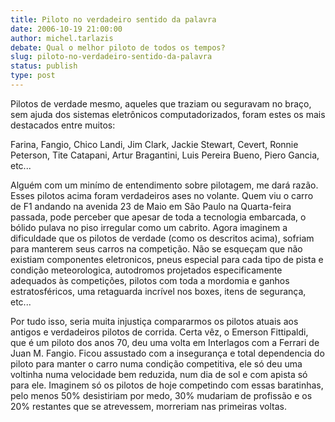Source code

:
 ```yaml
---
title: Piloto no verdadeiro sentido da palavra
date: 2006-10-19 21:00:00
author: michel.tarlazis
debate: Qual o melhor piloto de todos os tempos?
slug: piloto-no-verdadeiro-sentido-da-palavra
status: publish 
type: post
---
```


Pilotos de verdade mesmo, aqueles que traziam ou seguravam no braço, sem ajuda dos sistemas eletrônicos computadorizados, foram estes os mais destacados entre muitos:


Farina, Fangio, Chico Landi, Jim Clark, Jackie Stewart, Cevert, Ronnie Peterson, Tite Catapani, Artur Bragantini, Luis Pereira Bueno, Piero Gancia, etc...


Alguém com um minímo de entendimento sobre pilotagem, me dará razão. Esses pilotos acima foram verdadeiros ases no volante. Quem viu o carro de F1 andando na avenida 23 de Maio em São Paulo na Quarta-feira passada, pode perceber que apesar de toda a tecnologia embarcada, o bólido pulava no piso irregular como um cabrito. Agora imaginem a dificuldade que os pilotos de verdade (como os descritos acima), sofriam para manterem seus carros na competição. Não se esqueçam que não existiam componentes eletronicos, pneus especial para cada tipo de pista e condição meteorologica, autodromos projetados especificamente adequados às competições, pilotos com toda a mordomia e ganhos estratosféricos, uma retaguarda incrível nos boxes, itens de segurança, etc... 


Por tudo isso, seria muita injustiça compararmos os pilotos atuais aos antigos e verdadeiros pilotos de corrida. Certa vêz, o Emerson Fittipaldi, que é um piloto dos anos 70, deu uma volta em Interlagos com a Ferrari de Juan M. Fangio. Ficou assustado com a insegurança e total dependencia do piloto para manter o carro numa condição competitiva, ele só deu uma voltinha numa velocidade bem reduzida, num dia de sol e com apista só para ele. Imaginem só os pilotos de hoje competindo com essas baratinhas, pelo menos 50% desistiriam por medo, 30% mudariam de profissão e os 20% restantes que se atrevessem, morreriam nas primeiras voltas.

——

#### Task to carry out:
Your answer must be the lines from the one containing "Alguém com um" through the last line of the entries, copied exactly, with no other lines.

#### Exercise response:
Alguém com um minímo de entendimento sobre pilotagem, me dará razão. Esses pilotos acima foram verdadeiros ases no volante. Quem viu o carro de F1 andando na avenida 23 de Maio em São Paulo na Quarta-feira passada, pode perceber que apesar de toda a tecnologia embarcada, o bólido pulava no piso irregular como um cabrito. Agora imaginem a dificuldade que os pilotos de verdade (como os descritos acima), sofriam para manterem seus carros na competição. Não se esqueçam que não existiam componentes eletronicos, pneus especial para cada tipo de pista e condição meteorologica, autodromos projetados especificamente adequados às competições, pilotos com toda a mordomia e ganhos estratosféricos, uma retaguarda incrível nos boxes, itens de segurança, etc... 


Por tudo isso, seria muita injustiça compararmos os pilotos atuais aos antigos e verdadeiros pilotos de corrida. Certa vêz, o Emerson Fittipaldi, que é um piloto dos anos 70, deu uma volta em Interlagos com a Ferrari de Juan M. Fangio. Ficou assustado com a insegurança e total dependencia do piloto para manter o carro numa condição competitiva, ele só deu uma voltinha numa velocidade bem reduzida, num dia de sol e com apista só para ele. Imaginem só os pilotos de hoje competindo com essas baratinhas, pelo menos 50% desistiriam por medo, 30% mudariam de profissão e os 20% restantes que se atrevessem, morreriam nas primeiras voltas.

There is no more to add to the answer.